* Task objective:
Restate word for word every line from the top of the data below down through the line that holds "的椭圆型方程。自由指定一部分几何数据，再由约束方程解出剩余部分，此即 Lichnerowicz-York 共形方法的基本思想。".

------------------------------------------------------------------------

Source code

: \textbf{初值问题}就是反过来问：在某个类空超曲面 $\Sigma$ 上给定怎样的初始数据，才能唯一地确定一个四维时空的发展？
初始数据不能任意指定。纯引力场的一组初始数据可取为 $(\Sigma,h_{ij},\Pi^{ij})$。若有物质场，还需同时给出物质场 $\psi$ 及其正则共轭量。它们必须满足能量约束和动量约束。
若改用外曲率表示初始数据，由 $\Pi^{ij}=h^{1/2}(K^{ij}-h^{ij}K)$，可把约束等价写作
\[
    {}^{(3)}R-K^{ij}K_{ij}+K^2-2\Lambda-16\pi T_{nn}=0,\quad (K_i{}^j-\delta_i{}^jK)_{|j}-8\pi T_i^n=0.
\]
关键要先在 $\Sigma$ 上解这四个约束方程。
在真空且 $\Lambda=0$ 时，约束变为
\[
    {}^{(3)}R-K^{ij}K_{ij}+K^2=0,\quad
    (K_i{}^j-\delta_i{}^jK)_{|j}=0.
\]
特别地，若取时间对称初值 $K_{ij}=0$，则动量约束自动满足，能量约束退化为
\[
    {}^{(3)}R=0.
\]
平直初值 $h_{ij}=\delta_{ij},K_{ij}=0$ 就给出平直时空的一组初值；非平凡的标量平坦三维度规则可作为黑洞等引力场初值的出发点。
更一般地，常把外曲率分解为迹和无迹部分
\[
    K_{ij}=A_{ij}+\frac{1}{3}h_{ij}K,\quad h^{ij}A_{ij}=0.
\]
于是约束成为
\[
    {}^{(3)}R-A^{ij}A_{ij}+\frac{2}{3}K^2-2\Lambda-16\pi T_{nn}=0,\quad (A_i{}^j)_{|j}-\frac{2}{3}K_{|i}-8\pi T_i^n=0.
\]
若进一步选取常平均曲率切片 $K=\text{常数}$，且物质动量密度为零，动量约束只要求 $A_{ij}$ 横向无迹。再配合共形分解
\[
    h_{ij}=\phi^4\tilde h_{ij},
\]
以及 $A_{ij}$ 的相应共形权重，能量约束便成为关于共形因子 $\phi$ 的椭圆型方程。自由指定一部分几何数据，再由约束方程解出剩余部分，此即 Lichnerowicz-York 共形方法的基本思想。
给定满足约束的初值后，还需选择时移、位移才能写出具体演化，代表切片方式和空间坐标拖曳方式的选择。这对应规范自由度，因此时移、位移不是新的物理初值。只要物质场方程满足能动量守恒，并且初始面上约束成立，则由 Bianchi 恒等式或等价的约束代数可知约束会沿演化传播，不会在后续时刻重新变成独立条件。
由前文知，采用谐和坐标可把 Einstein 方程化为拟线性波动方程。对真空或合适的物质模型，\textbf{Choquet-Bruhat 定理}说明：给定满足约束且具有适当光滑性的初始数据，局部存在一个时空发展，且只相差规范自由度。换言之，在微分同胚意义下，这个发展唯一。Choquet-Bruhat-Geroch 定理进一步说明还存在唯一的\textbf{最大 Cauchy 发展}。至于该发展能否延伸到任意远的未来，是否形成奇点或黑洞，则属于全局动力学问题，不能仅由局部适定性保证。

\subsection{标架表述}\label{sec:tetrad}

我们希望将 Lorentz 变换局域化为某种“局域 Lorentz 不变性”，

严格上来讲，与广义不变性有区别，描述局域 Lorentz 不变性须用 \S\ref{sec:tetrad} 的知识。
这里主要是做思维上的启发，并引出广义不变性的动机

------------------------------------------------------------------------

* Exercise response:
Source code

: \textbf{初值问题}就是反过来问：在某个类空超曲面 $\Sigma$ 上给定怎样的初始数据，才能唯一地确定一个四维时空的发展？
初始数据不能任意指定。纯引力场的一组初始数据可取为 $(\Sigma,h_{ij},\Pi^{ij})$。若有物质场，还需同时给出物质场 $\psi$ 及其正则共轭量。它们必须满足能量约束和动量约束。
若改用外曲率表示初始数据，由 $\Pi^{ij}=h^{1/2}(K^{ij}-h^{ij}K)$，可把约束等价写作
\[
    {}^{(3)}R-K^{ij}K_{ij}+K^2-2\Lambda-16\pi T_{nn}=0,\quad (K_i{}^j-\delta_i{}^jK)_{|j}-8\pi T_i^n=0.
\]
关键要先在 $\Sigma$ 上解这四个约束方程。
在真空且 $\Lambda=0$ 时，约束变为
\[
    {}^{(3)}R-K^{ij}K_{ij}+K^2=0,\quad
    (K_i{}^j-\delta_i{}^jK)_{|j}=0.
\]
特别地，若取时间对称初值 $K_{ij}=0$，则动量约束自动满足，能量约束退化为
\[
    {}^{(3)}R=0.
\]
平直初值 $h_{ij}=\delta_{ij},K_{ij}=0$ 就给出平直时空的一组初值；非平凡的标量平坦三维度规则可作为黑洞等引力场初值的出发点。
更一般地，常把外曲率分解为迹和无迹部分
\[
    K_{ij}=A_{ij}+\frac{1}{3}h_{ij}K,\quad h^{ij}A_{ij}=0.
\]
于是约束成为
\[
    {}^{(3)}R-A^{ij}A_{ij}+\frac{2}{3}K^2-2\Lambda-16\pi T_{nn}=0,\quad (A_i{}^j)_{|j}-\frac{2}{3}K_{|i}-8\pi T_i^n=0.
\]
若进一步选取常平均曲率切片 $K=\text{常数}$，且物质动量密度为零，动量约束只要求 $A_{ij}$ 横向无迹。再配合共形分解
\[
    h_{ij}=\phi^4\tilde h_{ij},
\]
以及 $A_{ij}$ 的相应共形权重，能量约束便成为关于共形因子 $\phi$ 的椭圆型方程。自由指定一部分几何数据，再由约束方程解出剩余部分，此即 Lichnerowicz-York 共形方法的基本思想。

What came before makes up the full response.